The Chikorita, Belle, comes with me. She nibbles on berries at the Pokemon Center before we spend the night at Cherrygrove Lodge. Elisabeth, the manager, serves me dinner in an empty dining room. Her son Joey dusts the tables instead of washing them, from lack of use. Once a tourist hotspot for its beach resorts and blooming cherry trees, Cherrygrove City's popularity has dwindled lately because of the war. Younger adults from the city itself are gone, too, supporting their families by enlisting in the Pokemon League.
Outside, an old man slumps against a streetlamp. He talks about his days as a tour guide while begging for change.
"Want to buy my shoes?" he asks, holding them up to my face. "I used to be a famous runner, back in the day. These are special shoes."
The soles are gone. His face watches me with desperation through the holes.
In the morning, I bike out of Cherrygrove City and into the forest, along the dirt path protected by League trainers.
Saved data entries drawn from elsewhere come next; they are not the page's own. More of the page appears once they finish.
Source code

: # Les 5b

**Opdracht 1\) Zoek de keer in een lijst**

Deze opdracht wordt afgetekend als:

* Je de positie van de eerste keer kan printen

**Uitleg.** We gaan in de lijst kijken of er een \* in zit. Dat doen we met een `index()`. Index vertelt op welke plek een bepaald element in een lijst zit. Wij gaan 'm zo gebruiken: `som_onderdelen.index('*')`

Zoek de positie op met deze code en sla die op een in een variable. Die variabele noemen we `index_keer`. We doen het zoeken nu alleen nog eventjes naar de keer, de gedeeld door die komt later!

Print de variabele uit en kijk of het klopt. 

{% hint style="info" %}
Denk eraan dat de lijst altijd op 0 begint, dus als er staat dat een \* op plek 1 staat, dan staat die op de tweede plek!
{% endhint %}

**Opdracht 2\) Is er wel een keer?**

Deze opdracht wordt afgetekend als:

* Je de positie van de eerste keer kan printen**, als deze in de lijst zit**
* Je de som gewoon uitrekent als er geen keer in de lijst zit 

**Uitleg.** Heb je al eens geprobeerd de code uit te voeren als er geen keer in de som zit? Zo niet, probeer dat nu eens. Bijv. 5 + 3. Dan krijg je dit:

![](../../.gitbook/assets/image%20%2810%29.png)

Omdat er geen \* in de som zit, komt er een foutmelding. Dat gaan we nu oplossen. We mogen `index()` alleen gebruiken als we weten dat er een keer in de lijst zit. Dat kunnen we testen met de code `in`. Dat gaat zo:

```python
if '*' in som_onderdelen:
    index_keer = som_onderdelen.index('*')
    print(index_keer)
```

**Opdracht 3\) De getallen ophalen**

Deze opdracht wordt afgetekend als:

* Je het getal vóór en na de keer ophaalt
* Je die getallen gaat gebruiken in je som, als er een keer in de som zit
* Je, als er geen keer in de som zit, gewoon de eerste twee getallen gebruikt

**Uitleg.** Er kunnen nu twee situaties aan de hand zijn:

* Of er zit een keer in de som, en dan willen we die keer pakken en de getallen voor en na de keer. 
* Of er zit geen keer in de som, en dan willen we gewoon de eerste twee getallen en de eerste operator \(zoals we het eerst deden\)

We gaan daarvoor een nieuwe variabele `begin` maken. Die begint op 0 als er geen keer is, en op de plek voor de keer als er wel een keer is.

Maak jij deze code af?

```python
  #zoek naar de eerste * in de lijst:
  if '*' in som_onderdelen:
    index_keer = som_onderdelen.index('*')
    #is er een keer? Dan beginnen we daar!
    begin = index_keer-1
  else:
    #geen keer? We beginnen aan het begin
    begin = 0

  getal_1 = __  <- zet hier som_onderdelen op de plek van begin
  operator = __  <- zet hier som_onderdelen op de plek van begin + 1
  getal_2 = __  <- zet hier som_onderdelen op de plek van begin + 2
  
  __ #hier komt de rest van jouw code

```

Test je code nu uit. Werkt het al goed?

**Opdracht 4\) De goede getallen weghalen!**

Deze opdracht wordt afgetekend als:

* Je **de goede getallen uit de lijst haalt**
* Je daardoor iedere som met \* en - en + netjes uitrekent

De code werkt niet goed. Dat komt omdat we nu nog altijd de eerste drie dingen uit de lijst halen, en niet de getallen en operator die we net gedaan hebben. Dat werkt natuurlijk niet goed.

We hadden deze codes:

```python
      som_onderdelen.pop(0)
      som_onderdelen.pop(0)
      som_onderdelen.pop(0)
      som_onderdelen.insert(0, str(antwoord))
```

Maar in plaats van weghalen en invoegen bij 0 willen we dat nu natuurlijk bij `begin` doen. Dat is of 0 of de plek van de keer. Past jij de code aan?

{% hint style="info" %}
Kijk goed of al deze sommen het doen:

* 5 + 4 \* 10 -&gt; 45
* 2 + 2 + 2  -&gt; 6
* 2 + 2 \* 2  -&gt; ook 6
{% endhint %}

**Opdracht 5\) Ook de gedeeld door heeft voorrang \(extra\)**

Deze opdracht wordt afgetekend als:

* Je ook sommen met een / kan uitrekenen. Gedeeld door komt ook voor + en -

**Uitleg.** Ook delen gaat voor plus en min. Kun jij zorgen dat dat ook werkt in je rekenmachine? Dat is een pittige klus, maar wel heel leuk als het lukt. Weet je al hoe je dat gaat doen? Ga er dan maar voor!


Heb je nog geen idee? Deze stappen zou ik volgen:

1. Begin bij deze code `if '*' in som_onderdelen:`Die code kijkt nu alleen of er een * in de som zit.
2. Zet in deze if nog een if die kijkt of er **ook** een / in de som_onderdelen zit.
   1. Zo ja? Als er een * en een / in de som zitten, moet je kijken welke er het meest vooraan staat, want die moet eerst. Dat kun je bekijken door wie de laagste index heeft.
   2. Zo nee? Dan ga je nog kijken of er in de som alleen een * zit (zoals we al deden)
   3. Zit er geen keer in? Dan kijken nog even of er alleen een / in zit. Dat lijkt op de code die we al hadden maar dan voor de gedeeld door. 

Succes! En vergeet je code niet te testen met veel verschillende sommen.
They are slacking, as they always are, so there's no one to be seen, and I stay alert for the sound of any wild Pokemon that might attack.
At the first house I knock and say my name. A man opens the door with a Pokeball in his left hand, ready to release at any time. Once he's verified I am indeed Leah, he hands me the polkadot apricorn and ushers me away.
"Leave your bike here," he says. "Don't scare the Butterfree."
Soon, I come across the swarm, a mass of thrashing wings and purple writhing amidst the tree branches, and I gulp, holding up the fruit. They monitor me with their red, oval eyes as I walk underneath. I can catch the whiff of the powders breezing from their bodies, sweet and toxic, and hold my breath.
Ten minutes later, I reach the second cabin and knock. A Machoke takes the apricorn from me and permits me to enter. Inside, two old men sit at a table with mugs of coffee. One wears a brown suit and hat, the other a lab coat. The scientist turns to me first, and we hold eye contact in silence for what feels like an eternity.
It's been two years since we last saw each other.
"So this is where you've been all this time, Daisy," Professor Oak says.
"Blue, Red. Where are they?" I ask. "Tell me what happened to them."
He doesn't let up his hardened stare as he contemplates my demand.